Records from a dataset
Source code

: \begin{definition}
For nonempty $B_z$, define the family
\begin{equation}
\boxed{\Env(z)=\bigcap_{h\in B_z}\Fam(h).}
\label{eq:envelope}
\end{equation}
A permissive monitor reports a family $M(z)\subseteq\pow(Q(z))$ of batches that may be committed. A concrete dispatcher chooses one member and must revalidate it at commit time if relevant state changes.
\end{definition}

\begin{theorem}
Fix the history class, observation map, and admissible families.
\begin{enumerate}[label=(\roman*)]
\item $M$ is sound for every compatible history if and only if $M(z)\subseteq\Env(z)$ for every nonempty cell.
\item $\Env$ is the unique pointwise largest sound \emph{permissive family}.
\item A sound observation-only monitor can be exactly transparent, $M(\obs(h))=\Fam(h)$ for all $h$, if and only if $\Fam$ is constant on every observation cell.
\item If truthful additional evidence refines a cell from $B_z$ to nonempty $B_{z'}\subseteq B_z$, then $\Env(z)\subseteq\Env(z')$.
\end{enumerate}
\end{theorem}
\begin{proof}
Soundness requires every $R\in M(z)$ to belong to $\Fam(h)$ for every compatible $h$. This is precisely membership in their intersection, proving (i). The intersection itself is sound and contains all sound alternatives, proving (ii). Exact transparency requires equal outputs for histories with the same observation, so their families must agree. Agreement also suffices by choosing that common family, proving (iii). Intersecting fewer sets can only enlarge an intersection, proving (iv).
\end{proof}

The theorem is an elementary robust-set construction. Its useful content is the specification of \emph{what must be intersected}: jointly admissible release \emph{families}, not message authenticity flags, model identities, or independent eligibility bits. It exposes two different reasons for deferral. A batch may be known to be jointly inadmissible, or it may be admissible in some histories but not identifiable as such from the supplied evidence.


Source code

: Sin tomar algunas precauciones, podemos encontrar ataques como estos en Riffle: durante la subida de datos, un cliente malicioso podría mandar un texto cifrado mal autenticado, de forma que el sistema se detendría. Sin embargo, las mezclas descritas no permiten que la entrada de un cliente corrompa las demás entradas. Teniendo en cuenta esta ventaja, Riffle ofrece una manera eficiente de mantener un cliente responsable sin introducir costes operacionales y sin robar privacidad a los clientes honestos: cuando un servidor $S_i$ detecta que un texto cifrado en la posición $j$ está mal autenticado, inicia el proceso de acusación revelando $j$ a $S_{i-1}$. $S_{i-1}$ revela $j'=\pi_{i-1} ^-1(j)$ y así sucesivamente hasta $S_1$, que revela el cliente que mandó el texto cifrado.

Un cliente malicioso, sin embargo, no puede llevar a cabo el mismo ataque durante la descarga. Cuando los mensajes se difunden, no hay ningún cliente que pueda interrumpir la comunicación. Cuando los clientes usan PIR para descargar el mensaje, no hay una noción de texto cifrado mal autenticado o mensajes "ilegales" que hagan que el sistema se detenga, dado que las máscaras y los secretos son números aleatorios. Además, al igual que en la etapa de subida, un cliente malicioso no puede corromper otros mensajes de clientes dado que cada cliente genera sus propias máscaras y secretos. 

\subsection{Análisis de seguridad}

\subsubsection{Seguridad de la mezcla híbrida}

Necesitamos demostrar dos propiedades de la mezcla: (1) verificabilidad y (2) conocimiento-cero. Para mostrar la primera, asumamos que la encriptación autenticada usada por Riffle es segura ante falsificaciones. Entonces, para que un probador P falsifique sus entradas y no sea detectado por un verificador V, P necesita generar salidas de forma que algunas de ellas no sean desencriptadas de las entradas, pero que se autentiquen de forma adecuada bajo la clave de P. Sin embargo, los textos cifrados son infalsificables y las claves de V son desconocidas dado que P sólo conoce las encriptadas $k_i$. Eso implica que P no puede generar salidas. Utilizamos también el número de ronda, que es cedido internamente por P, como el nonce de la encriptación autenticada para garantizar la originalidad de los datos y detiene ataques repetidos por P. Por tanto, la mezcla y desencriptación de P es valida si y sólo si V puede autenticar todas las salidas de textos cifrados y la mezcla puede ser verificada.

● Task instructions
Output exactly the lines of the records from the first through the one bearing "is the unique", both ends included.

● Expected output
Source code

: \begin{definition}
For nonempty $B_z$, define the family
\begin{equation}
\boxed{\Env(z)=\bigcap_{h\in B_z}\Fam(h).}
\label{eq:envelope}
\end{equation}
A permissive monitor reports a family $M(z)\subseteq\pow(Q(z))$ of batches that may be committed. A concrete dispatcher chooses one member and must revalidate it at commit time if relevant state changes.
\end{definition}

\begin{theorem}
Fix the history class, observation map, and admissible families.
\begin{enumerate}[label=(\roman*)]
\item $M$ is sound for every compatible history if and only if $M(z)\subseteq\Env(z)$ for every nonempty cell.
\item $\Env$ is the unique pointwise largest sound \emph{permissive family}.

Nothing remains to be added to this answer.